====== Source records ======

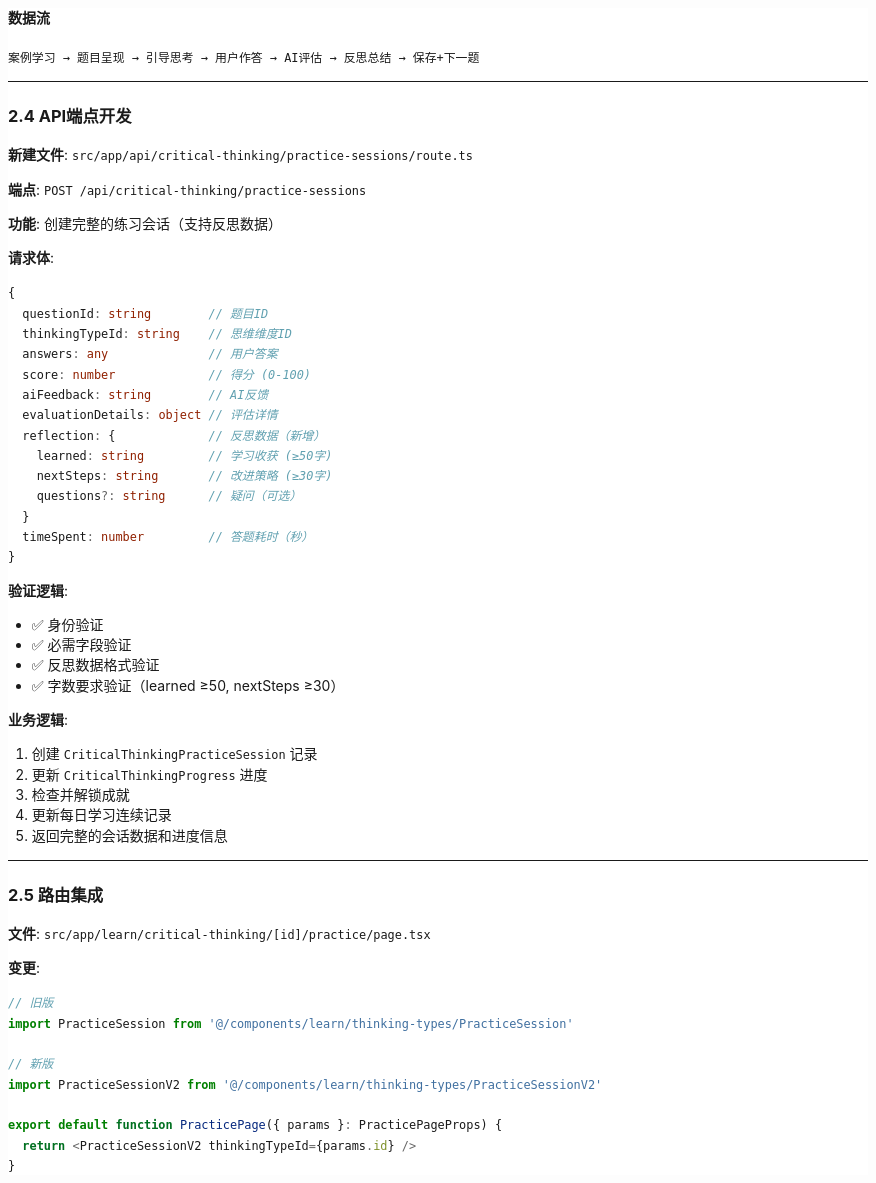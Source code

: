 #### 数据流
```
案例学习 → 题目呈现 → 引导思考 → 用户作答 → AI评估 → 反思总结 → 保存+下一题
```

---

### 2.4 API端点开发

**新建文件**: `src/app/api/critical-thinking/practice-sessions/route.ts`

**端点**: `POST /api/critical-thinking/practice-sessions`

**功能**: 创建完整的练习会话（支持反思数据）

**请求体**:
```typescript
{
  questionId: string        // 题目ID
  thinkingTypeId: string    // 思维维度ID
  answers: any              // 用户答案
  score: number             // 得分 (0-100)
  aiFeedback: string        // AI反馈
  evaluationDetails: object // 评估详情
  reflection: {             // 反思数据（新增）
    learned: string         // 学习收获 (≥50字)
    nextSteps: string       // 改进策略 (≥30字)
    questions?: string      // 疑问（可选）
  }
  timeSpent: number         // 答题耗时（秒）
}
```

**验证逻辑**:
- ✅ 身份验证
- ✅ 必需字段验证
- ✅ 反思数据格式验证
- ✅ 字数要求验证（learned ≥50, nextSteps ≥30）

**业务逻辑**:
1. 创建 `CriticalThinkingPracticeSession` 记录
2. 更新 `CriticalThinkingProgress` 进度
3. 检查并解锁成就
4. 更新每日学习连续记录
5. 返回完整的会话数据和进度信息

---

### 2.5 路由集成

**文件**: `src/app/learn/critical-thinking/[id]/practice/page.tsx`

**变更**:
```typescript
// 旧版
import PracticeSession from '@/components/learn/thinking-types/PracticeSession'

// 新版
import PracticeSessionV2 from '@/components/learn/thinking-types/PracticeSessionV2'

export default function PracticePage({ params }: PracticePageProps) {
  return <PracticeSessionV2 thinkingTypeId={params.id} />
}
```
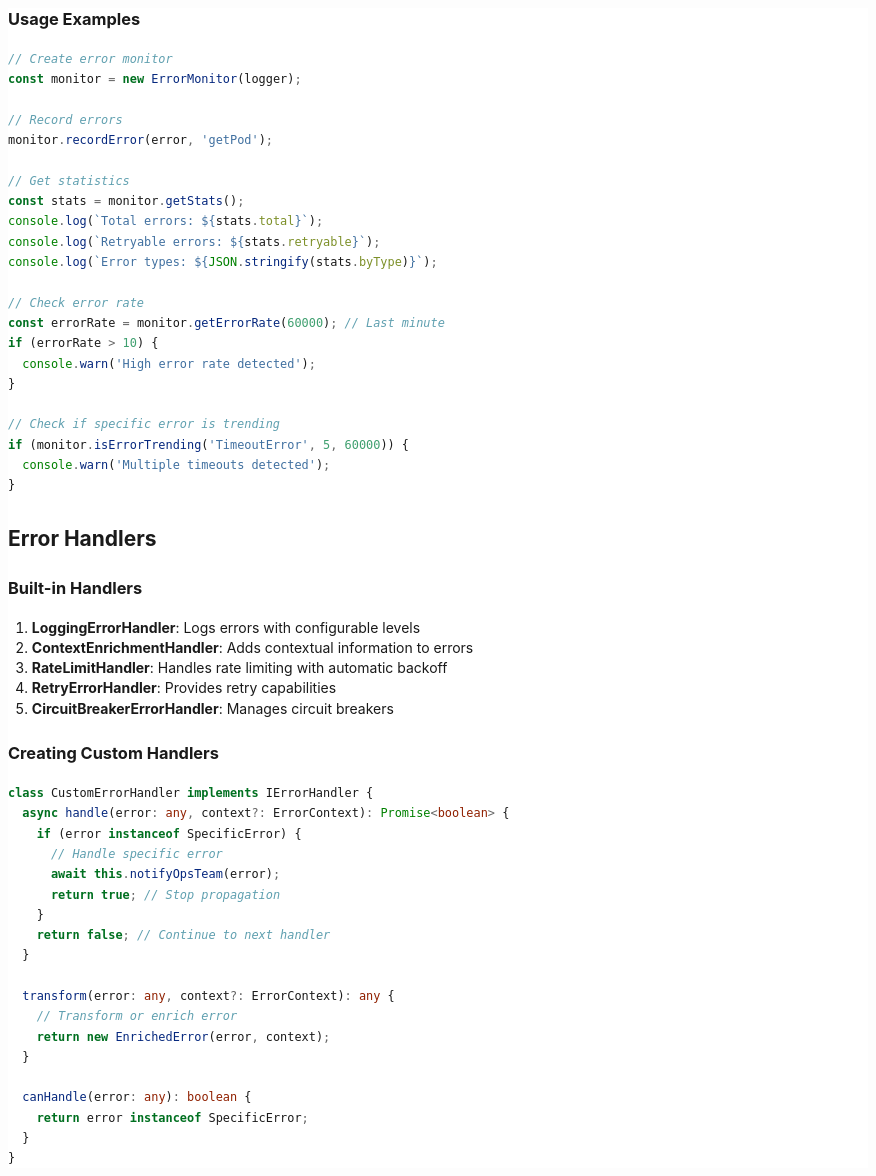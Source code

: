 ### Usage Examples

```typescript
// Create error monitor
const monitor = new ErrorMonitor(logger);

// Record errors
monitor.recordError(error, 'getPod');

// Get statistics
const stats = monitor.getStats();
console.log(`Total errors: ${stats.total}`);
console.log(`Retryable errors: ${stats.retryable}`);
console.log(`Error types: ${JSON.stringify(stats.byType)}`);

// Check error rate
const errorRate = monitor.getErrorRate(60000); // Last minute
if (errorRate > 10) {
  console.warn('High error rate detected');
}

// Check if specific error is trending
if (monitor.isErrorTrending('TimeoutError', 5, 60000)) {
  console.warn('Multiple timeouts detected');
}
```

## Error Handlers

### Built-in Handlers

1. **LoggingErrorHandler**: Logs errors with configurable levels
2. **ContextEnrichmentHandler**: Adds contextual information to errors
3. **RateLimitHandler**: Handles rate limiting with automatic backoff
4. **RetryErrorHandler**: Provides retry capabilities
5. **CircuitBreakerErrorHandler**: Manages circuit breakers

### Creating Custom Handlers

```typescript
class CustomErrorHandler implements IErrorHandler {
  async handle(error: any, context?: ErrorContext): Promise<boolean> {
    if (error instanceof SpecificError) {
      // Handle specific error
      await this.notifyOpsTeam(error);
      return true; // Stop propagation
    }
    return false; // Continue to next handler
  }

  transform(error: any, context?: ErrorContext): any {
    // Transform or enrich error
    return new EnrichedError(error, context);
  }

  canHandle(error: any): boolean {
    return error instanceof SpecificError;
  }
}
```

======

_Brief:_ Please restate the entries word for word, with all pictures left out.

_Answer to the problem:_
Source code

: #### 数据流
```
案例学习 → 题目呈现 → 引导思考 → 用户作答 → AI评估 → 反思总结 → 保存+下一题
```

---

### 2.4 API端点开发

**新建文件**: `src/app/api/critical-thinking/practice-sessions/route.ts`

**端点**: `POST /api/critical-thinking/practice-sessions`

**功能**: 创建完整的练习会话（支持反思数据）

**请求体**:
```typescript
{
  questionId: string        // 题目ID
  thinkingTypeId: string    // 思维维度ID
  answers: any              // 用户答案
  score: number             // 得分 (0-100)
  aiFeedback: string        // AI反馈
  evaluationDetails: object // 评估详情
  reflection: {             // 反思数据（新增）
    learned: string         // 学习收获 (≥50字)
    nextSteps: string       // 改进策略 (≥30字)
    questions?: string      // 疑问（可选）
  }
  timeSpent: number         // 答题耗时（秒）
}
```

**验证逻辑**:
- ✅ 身份验证
- ✅ 必需字段验证
- ✅ 反思数据格式验证
- ✅ 字数要求验证（learned ≥50, nextSteps ≥30）

**业务逻辑**:
1. 创建 `CriticalThinkingPracticeSession` 记录
2. 更新 `CriticalThinkingProgress` 进度
3. 检查并解锁成就
4. 更新每日学习连续记录
5. 返回完整的会话数据和进度信息

---

### 2.5 路由集成

**文件**: `src/app/learn/critical-thinking/[id]/practice/page.tsx`

**变更**:
```typescript
// 旧版
import PracticeSession from '@/components/learn/thinking-types/PracticeSession'

// 新版
import PracticeSessionV2 from '@/components/learn/thinking-types/PracticeSessionV2'

export default function PracticePage({ params }: PracticePageProps) {
  return <PracticeSessionV2 thinkingTypeId={params.id} />
}
```
Source code

: ### Usage Examples

```typescript
// Create error monitor
const monitor = new ErrorMonitor(logger);

// Record errors
monitor.recordError(error, 'getPod');

// Get statistics
const stats = monitor.getStats();
console.log(`Total errors: ${stats.total}`);
console.log(`Retryable errors: ${stats.retryable}`);
console.log(`Error types: ${JSON.stringify(stats.byType)}`);

// Check error rate
const errorRate = monitor.getErrorRate(60000); // Last minute
if (errorRate > 10) {
  console.warn('High error rate detected');
}

// Check if specific error is trending
if (monitor.isErrorTrending('TimeoutError', 5, 60000)) {
  console.warn('Multiple timeouts detected');
}
```

## Error Handlers

### Built-in Handlers

1. **LoggingErrorHandler**: Logs errors with configurable levels
2. **ContextEnrichmentHandler**: Adds contextual information to errors
3. **RateLimitHandler**: Handles rate limiting with automatic backoff
4. **RetryErrorHandler**: Provides retry capabilities
5. **CircuitBreakerErrorHandler**: Manages circuit breakers

### Creating Custom Handlers

```typescript
class CustomErrorHandler implements IErrorHandler {
  async handle(error: any, context?: ErrorContext): Promise<boolean> {
    if (error instanceof SpecificError) {
      // Handle specific error
      await this.notifyOpsTeam(error);
      return true; // Stop propagation
    }
    return false; // Continue to next handler
  }

  transform(error: any, context?: ErrorContext): any {
    // Transform or enrich error
    return new EnrichedError(error, context);
  }

  canHandle(error: any): boolean {
    return error instanceof SpecificError;
  }
}
```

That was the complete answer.